Once the pictures have been excluded, set down each remaining entry word for word.
Top of PROVIDED RECORDS
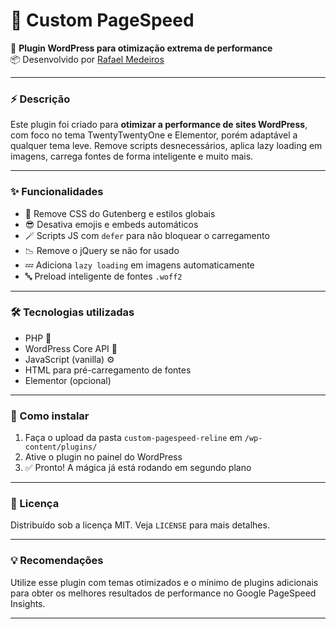 # 🚀 Custom PageSpeed

🔧 **Plugin WordPress para otimização extrema de performance**  
📦 Desenvolvido por [Rafael Medeiros](https://github.com/rafacrt)

---

### ⚡ Descrição
Este plugin foi criado para **otimizar a performance de sites WordPress**, com foco no tema TwentyTwentyOne e Elementor, porém adaptável a qualquer tema leve. Remove scripts desnecessários, aplica lazy loading em imagens, carrega fontes de forma inteligente e muito mais.

---

### ✨ Funcionalidades
- 🚫 Remove CSS do Gutenberg e estilos globais
- 😎 Desativa emojis e embeds automáticos
- 🪄 Scripts JS com `defer` para não bloquear o carregamento
- 📉 Remove o jQuery se não for usado
- 💤 Adiciona `lazy loading` em imagens automaticamente
- 🔤 Preload inteligente de fontes `.woff2`

---

### 🛠️ Tecnologias utilizadas
- PHP 🐘
- WordPress Core API 🧩
- JavaScript (vanilla) ⚙️
- HTML para pré-carregamento de fontes
- Elementor (opcional)

---

### 🚀 Como instalar
1. Faça o upload da pasta `custom-pagespeed-reline` em `/wp-content/plugins/`
2. Ative o plugin no painel do WordPress
3. ✅ Pronto! A mágica já está rodando em segundo plano

---

### 📜 Licença
Distribuído sob a licença MIT. Veja `LICENSE` para mais detalhes.

---

### 💡 Recomendações
Utilize esse plugin com temas otimizados e o mínimo de plugins adicionais para obter os melhores resultados de performance no Google PageSpeed Insights.

---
Bottom of PROVIDED RECORDS
### REPLY TO THE TASK
 # 🚀 Custom PageSpeed

🔧 **Plugin WordPress para otimização extrema de performance**  
📦 Desenvolvido por [Rafael Medeiros](https://github.com/rafacrt)

---

### ⚡ Descrição
Este plugin foi criado para **otimizar a performance de sites WordPress**, com foco no tema TwentyTwentyOne e Elementor, porém adaptável a qualquer tema leve. Remove scripts desnecessários, aplica lazy loading em imagens, carrega fontes de forma inteligente e muito mais.

---

### ✨ Funcionalidades
- 🚫 Remove CSS do Gutenberg e estilos globais
- 😎 Desativa emojis e embeds automáticos
- 🪄 Scripts JS com `defer` para não bloquear o carregamento
- 📉 Remove o jQuery se não for usado
- 💤 Adiciona `lazy loading` em imagens automaticamente
- 🔤 Preload inteligente de fontes `.woff2`

---

### 🛠️ Tecnologias utilizadas
- PHP 🐘
- WordPress Core API 🧩
- JavaScript (vanilla) ⚙️
- HTML para pré-carregamento de fontes
- Elementor (opcional)

---

### 🚀 Como instalar
1. Faça o upload da pasta `custom-pagespeed-reline` em `/wp-content/plugins/`
2. Ative o plugin no painel do WordPress
3. ✅ Pronto! A mágica já está rodando em segundo plano

---

### 📜 Licença
Distribuído sob a licença MIT. Veja `LICENSE` para mais detalhes.

---

### 💡 Recomendações
Utilize esse plugin com temas otimizados e o mínimo de plugins adicionais para obter os melhores resultados de performance no Google PageSpeed Insights.

---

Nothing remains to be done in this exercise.